L’Arabie saoudite s’est engagée à mettre en œuvre sa “vision 2030”, qui vise à réduire sa dépendance à l’égard du pétrole, à diversifier son économie et à développer les services publics, les infrastructures et le tourisme. Toute attaque contre les infrastructures pétrolières saoudiennes porterait atteinte à la sécurité de l’Arabie saoudite et compromettrait sa future vision nationale et internationale visant à consolider le pouvoir du prince Mohamad Bin Salman. La Chine se propose comme garant suite aux affirmations de l’Arabie saoudite et de l’Iran sur leur engagement et leur respect à respecter l’accord et à résoudre pacifiquement leurs différends.
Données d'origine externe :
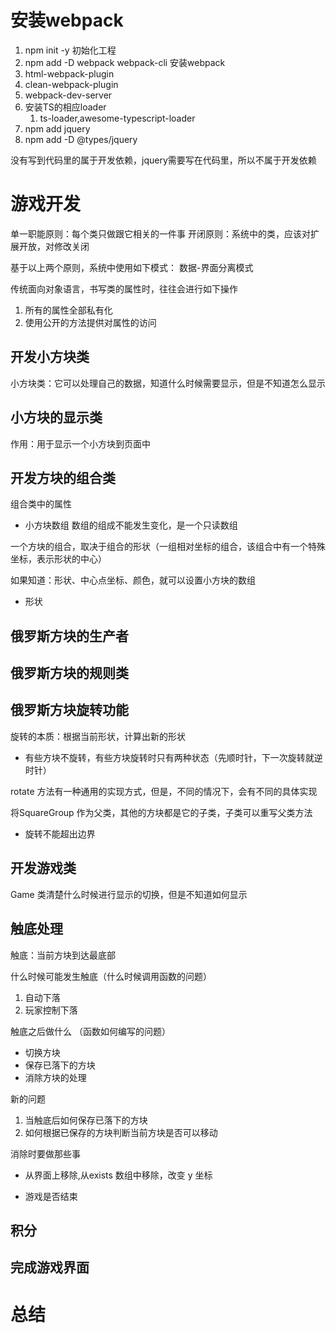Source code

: # 安装webpack
1. npm init -y 初始化工程
2. npm add -D webpack webpack-cli 安装webpack
3. html-webpack-plugin
4. clean-webpack-plugin
5. webpack-dev-server
6. 安装TS的相应loader
    1. ts-loader,awesome-typescript-loader
7. npm add jquery
8. npm add -D @types/jquery

没有写到代码里的属于开发依赖，jquery需要写在代码里，所以不属于开发依赖

# 游戏开发
单一职能原则：每个类只做跟它相关的一件事
开闭原则：系统中的类，应该对扩展开放，对修改关闭

基于以上两个原则，系统中使用如下模式：
数据-界面分离模式

传统面向对象语言，书写类的属性时，往往会进行如下操作

1. 所有的属性全部私有化
2. 使用公开的方法提供对属性的访问

## 开发小方块类

小方块类：它可以处理自己的数据，知道什么时候需要显示，但是不知道怎么显示

## 小方块的显示类

作用：用于显示一个小方块到页面中

## 开发方块的组合类

组合类中的属性
- 小方块数组
数组的组成不能发生变化，是一个只读数组

一个方块的组合，取决于组合的形状（一组相对坐标的组合，该组合中有一个特殊坐标，表示形状的中心）

如果知道：形状、中心点坐标、颜色，就可以设置小方块的数组

- 形状

## 俄罗斯方块的生产者 

## 俄罗斯方块的规则类

## 俄罗斯方块旋转功能
旋转的本质：根据当前形状，计算出新的形状

- 有些方块不旋转，有些方块旋转时只有两种状态（先顺时针，下一次旋转就逆时针）

rotate 方法有一种通用的实现方式，但是，不同的情况下，会有不同的具体实现

将SquareGroup 作为父类，其他的方块都是它的子类，子类可以重写父类方法

- 旋转不能超出边界

## 开发游戏类
Game 类清楚什么时候进行显示的切换，但是不知道如何显示

## 触底处理

触底：当前方块到达最底部

什么时候可能发生触底（什么时候调用函数的问题）

1. 自动下落
2. 玩家控制下落

触底之后做什么 （函数如何编写的问题）

- 切换方块
- 保存已落下的方块
- 消除方块的处理


新的问题

1. 当触底后如何保存已落下的方块
2. 如何根据已保存的方块判断当前方块是否可以移动

消除时要做那些事
- 从界面上移除,从exists 数组中移除，改变 y 坐标

- 游戏是否结束


## 积分

## 完成游戏界面

# 总结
En outre, l’Arabie saoudite a observé comment l’Iran a défié les États-Unis, a tenu bon face à toutes leurs sanctions sévères, a bombardé la plus grande base militaire américaine en Irak, a étendu son influence dans de nombreux pays de la région et jouit d’un statut spécial avec la Chine. Il était temps pour Bin Salman de gagner une guerre avec l’Iran sans combattre. C’est alors que la Chine a tendu la main aux deux pays.

Pour la première fois, la Chine s’est imposée comme un acteur puissant et performant au Moyen-Orient, à l’instar du retour de la Russie dans l’arène moyen-orientale par le biais de la porte syrienne en 2015. Les alliés influents étant assis sur de précieuses ressources naturelles, leur stabilité est vitale pour la Chine et le reste de l’Asie. La conclusion d’un accord de sécurité et de stabilité et le rétablissement des relations entre l’Arabie saoudite et l’Iran constituent la réalisation la plus importante de la Chine après six jours de négociations ardues.

Le fait que la Chine assume le rôle de garant de la sécurité dans une région complexe et sensible marque le début d’une nouvelle phase pour le président Xi Jinping à l’aube de son troisième mandat. Il s’agit d’une étape inévitable pour une superpuissance économique géante dans une région monopolisée par les États-Unis depuis des décennies. Contrairement à l’Iran, l’Arabie saoudite est loin de considérer l’accord avec l’Iran comme contraire aux intérêts de Washington. Pour Riyad, le retour de la chaleur entre l’Arabie saoudite et les Etats-Unis d’ici la fin du mandat de Joe Biden en 2025 n’est pas à exclure. Joe Biden considérait l’Arabie saoudite comme un royaume “paria” qu’il fallait isoler et avait retiré le système de défense antimissile Patriot alors que l’Arabie saoudite était en pleine guerre contre Ansar Allah (Houthis), ce qui avait irrité le monarque du royaume. Les États-Unis semblent croire que “pétrole contre sécurité” n’est plus un engagement qui vaut la peine d’être tenu.